Summary Tests

Drift

Test for differences in the distribution of the reference dataset versus the evaluation dataset. If predictions and labels are provided, measure the performance degradation caused by shifting data as well as drift in predictions and labels themselves.
Data Requirements: Labels and predictions are not required but they improve results.

Abnormal Inputs

Check the evaluation dataset for abnormal values commonly encountered in production. If model predictions are provided, test if the observed abnormal values cause a degradation in your model’s performance.
Data Requirements: Labels and predictions are not required but they improve results.

Subset Performance

Test that your model performs equally well across different subsets of the evaluation dataset.
Data Requirements: Predictions are required.
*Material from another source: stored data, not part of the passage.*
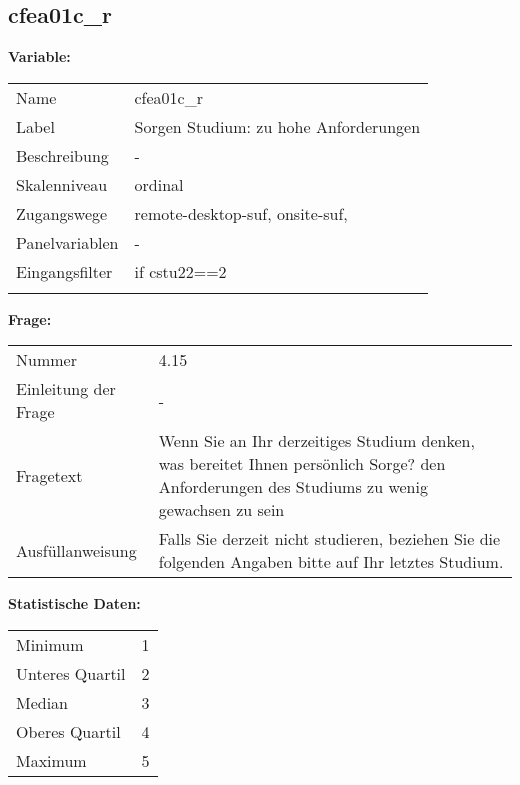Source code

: 	
	
	\subsection{cfea01c\_r}
	\label{subSection:cfea01c_r}

	\noindent\textbf{Variable:}\\
		\begin{tabular}{lL{11.3cm}}
			\label{tableVariable:cfea01c_r}
			Name & cfea01c\_r \\
			Label & Sorgen Studium: zu hohe Anforderungen \\
			Beschreibung & - \\
			Skalenniveau & ordinal \\
			Zugangswege &
				remote-desktop-suf,
				onsite-suf,
 \\
			Panelvariablen & -
			 \\
			Eingangsfilter & if cstu22==2 \\
 \\
		\end{tabular}

		\vspace*{1 cm}
		\noindent\textbf{Frage:}\\
		\begin{tabular}{lL{11.3cm}}
			\label{tableQuestion:cfea01c_r}
			Nummer & 4.15 \\
			Einleitung der Frage & - \\
			Fragetext & Wenn Sie an Ihr derzeitiges Studium denken, was bereitet Ihnen persönlich Sorge?
den Anforderungen des Studiums zu wenig gewachsen zu sein \\
			Ausfüllanweisung & Falls Sie derzeit nicht studieren, beziehen Sie die folgenden Angaben bitte auf Ihr letztes Studium. \\
		\end{tabular}


		\vspace*{1 cm}
		\noindent\textbf{Statistische Daten:}\\
			\begin{tabular}{ll}
				\label{tableStatistics:cfea01c_r}
					Minimum & 1 \\
					Unteres Quartil & 2 \\
					Median & 3 \\
					Oberes Quartil & 4 \\
					Maximum & 5 \\
			\end{tabular}



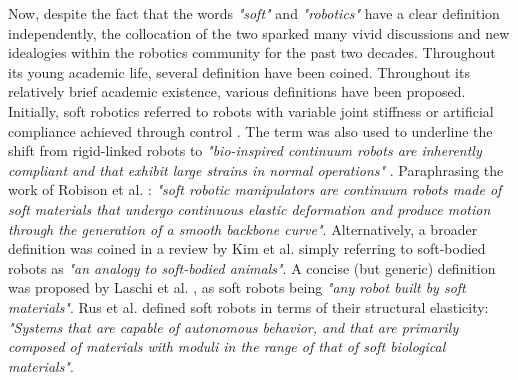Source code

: Now, despite the fact that the words \emph{"soft"} and \emph{"robotics"} have a clear definition independently, the collocation of the two sparked many vivid discussions and new idealogies within the robotics community for the past two decades. Throughout its young academic life, several definition have been coined. Throughout its relatively brief academic existence, various definitions have been proposed. Initially, soft robotics referred to robots with variable joint stiffness \cite{AlbuSchaffer2004} or artificial compliance achieved through control \cite{AlbuSchaffer2011}. The term was also used to underline the shift from rigid-linked robots to \textit{"bio-inspired continuum robots are inherently compliant and that exhibit large strains in normal operations"} \cite{Trivedi2008}. Paraphrasing the work of Robison et al. \cite{Robinson1999}: \textit{"soft robotic manipulators are continuum robots made of soft materials that undergo continuous elastic deformation and produce motion through the generation of a smooth backbone curve"}. Alternatively, a broader definition was coined in a review by Kim et al. \cite{Kim2013} simply referring to soft-bodied robots as \textit{"an analogy to soft-bodied animals"}. A concise (but generic) definition was proposed by Laschi et al. \cite{Laschi2014}, as soft robots being \textit{"any robot built by soft materials"}. Rus et al. \cite{Rus2015} defined soft robots in terms of their structural elasticity: \textit{"Systems that are capable of autonomous behavior, and that are primarily composed of materials with moduli in the range of that of soft biological materials"}.

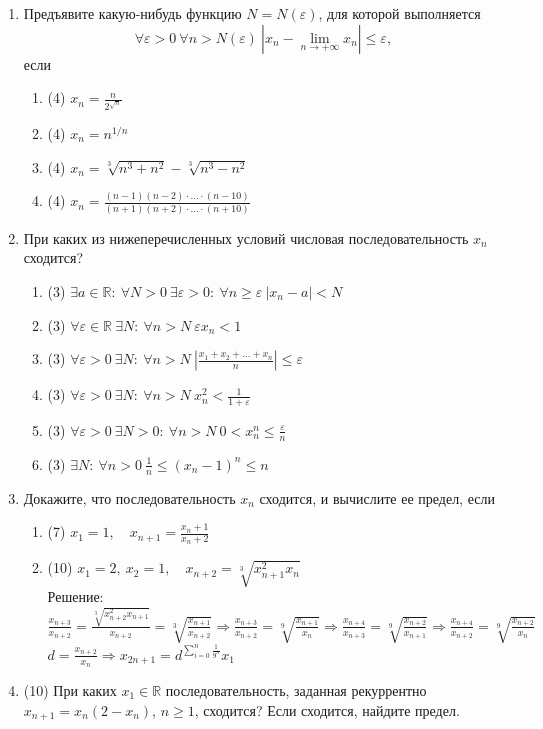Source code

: \documentclass[a4paper]{article}
\def\eps{\varepsilon}
\begin{document}
\begin{enumerate}
    \item Предъявите какую-нибудь функцию $N = N(\eps)$, для которой выполняется
    \[
        \forall \eps>0\ \forall n> N(\eps)\ |x_n-\lim\limits_{n\to+\infty} x_n|\leq \eps,
    \]
    если
    \begin{multicols}{2}
    \begin{enumerate}
        \item (4) $x_n = \frac{n}{2^{\sqrt{n}}}$
        \item (4) $x_n = n^{1/n}$
        \item (4) $x_n = \sqrt[3]{n^3 + n^2} - \sqrt[3]{n^3 - n^2}$
        \item (4) $x_n = \frac{(n-1)(n-2)\cdot\dots\cdot (n-10)}{(n+1)(n+2)\cdot\dots\cdot(n+10)}$
    \end{enumerate}
    \end{multicols}
	
	\item При каких из нижеперечисленных условий числовая последовательность $x_n$ сходится?
	\begin{enumerate}
	    \item (3) $\exists a\in \mathbb R:\ \forall N>0\ \exists \eps>0:\ \forall n\geq\eps\ |x_n - a|<N$
	    \item (3) $\forall \eps\in \mathbb R\ \exists N:\ \forall n>N\ \eps x_n < 1$
	    \item (3) $\forall \eps>0\ \exists N:\ \forall n>N\ \left|\frac{x_1+x_2+\dots + x_n}{n}\right|\leq \eps$
	    \item (3) $\forall \eps>0\ \exists N:\ \forall n>N\ x_n^2<\frac{1}{1+\eps}$
	    \item (3) $\forall\eps>0\ \exists N>0:\ \forall n>N\ 0<x_n^n\leq \frac{\eps}{n}$
	    \item (3) $\exists N:\ \forall n>0\ \frac{1}{n}\leq (x_n - 1)^n \leq n$
	\end{enumerate}
    
    \item Докажите, что последовательность $x_n$ сходится, и вычислите ее предел, если
    \begin{enumerate}
        \item (7) $x_1=1,\quad x_{n+1}=\frac{x_n + 1}{x_n + 2}$
        \item (10) $x_1 = 2,\ x_2 = 1,\quad x_{n+2} = \sqrt[3]{x_{n+1}^2x_n}$\\
        Решение:\\
        $\frac{x_{n+3}}{x_{n+2}}=\frac{\sqrt[3]{x_{n+2}^2x_{n+1}}}{x_{n+2}}=\sqrt[3]{\frac{x_{n+1}}{x_{n+2}}} \Rightarrow \frac{x_{n+3}}{x_{n+2}} = \sqrt[9]{\frac{x_{n+1}}{x_n}} \Rightarrow \frac{x_{n+4}}{x_{n+3}} = \sqrt[9]{\frac{x_{n+2}}{x_{n+1}}} \Rightarrow \frac{x_{n+4}}{x_{n+2}} = \sqrt[9]{\frac{x_{n+2}}{x_{n}}}$\\
        $d = \frac{x_{n+2}}{x_{n}} \Rightarrow x_{2n+1} = d^{\sum_{i=0}^n\frac{1}{9^n}}x_1$
    \end{enumerate}
    
    \item (10) При каких $x_1\in\mathbb{R}$ последовательность, заданная рекуррентно $x_{n+1}=x_n(2-x_n)$, $n\geqslant1$, сходится? Если сходится, найдите предел.
\end{enumerate}
\end{document}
Labels are required for most tests.

Bias and Fairness

Test that your model does not discriminate based on protected features.
Data Requirements: For some tests predictions, labels, and/or model are required.

Transformations

Augment your evaluation dataset with synthetic abnormal values to proactively test your pipeline’s error-handling behavior and measure the performance degradation caused by different types of abnormal values.
Data Requirements: Model is required. Labels are not required but they improve results.

Model Performance

Test that your model performs well on the evaluation dataset and is not degrading in performance.
Data Requirements: Predictions are required. Labels are required for exact performance metrics, otherwise approximate performance metrics will be used.

Data Cleanliness

Test for data reliability by checking that your data is consistent and complete.
Data Requirements: This category only requires input data.

Adversarial

Test the robustness of your model by measuring the worst-case change in model predictions that can be caused by small perturbations to data points.
Data Requirements: Model is required.

Subset Performance Degradation

Test that your model’s performance on different subsets of the data has not degraded.
Data Requirements: Predictions are required. Labels are required for most tests.

Data Poisoning Detection

Test for the presence of potentially corrupted samples in your data.
Note that the default behavior of this test category in Continuous Testing depends on the quality of data used for the initial stress test. If corrupted samples were detected in the stress test, then the continuous test will be more permissive.
Data Requirements: This category requires input data with labels and timestamps.

Evasion Attack Detection

Test for the presence of adversarial evasion attacks against your model.
Data Requirements: This category only requires input data with timestamps.

Model Alignment

Test that your model is aligned: helpful, honest, and harmless.
Data Requirements: Most tests in this category require a generative text model to be provided, though providing only predictions is sufficient for any row-wise test.

Factual Awareness

Test that your model is producing factually correct outputs.
Data Requirements: Most tests in this category require a generative text model to be provided, though providing only predictions is sufficient for any row-wise test.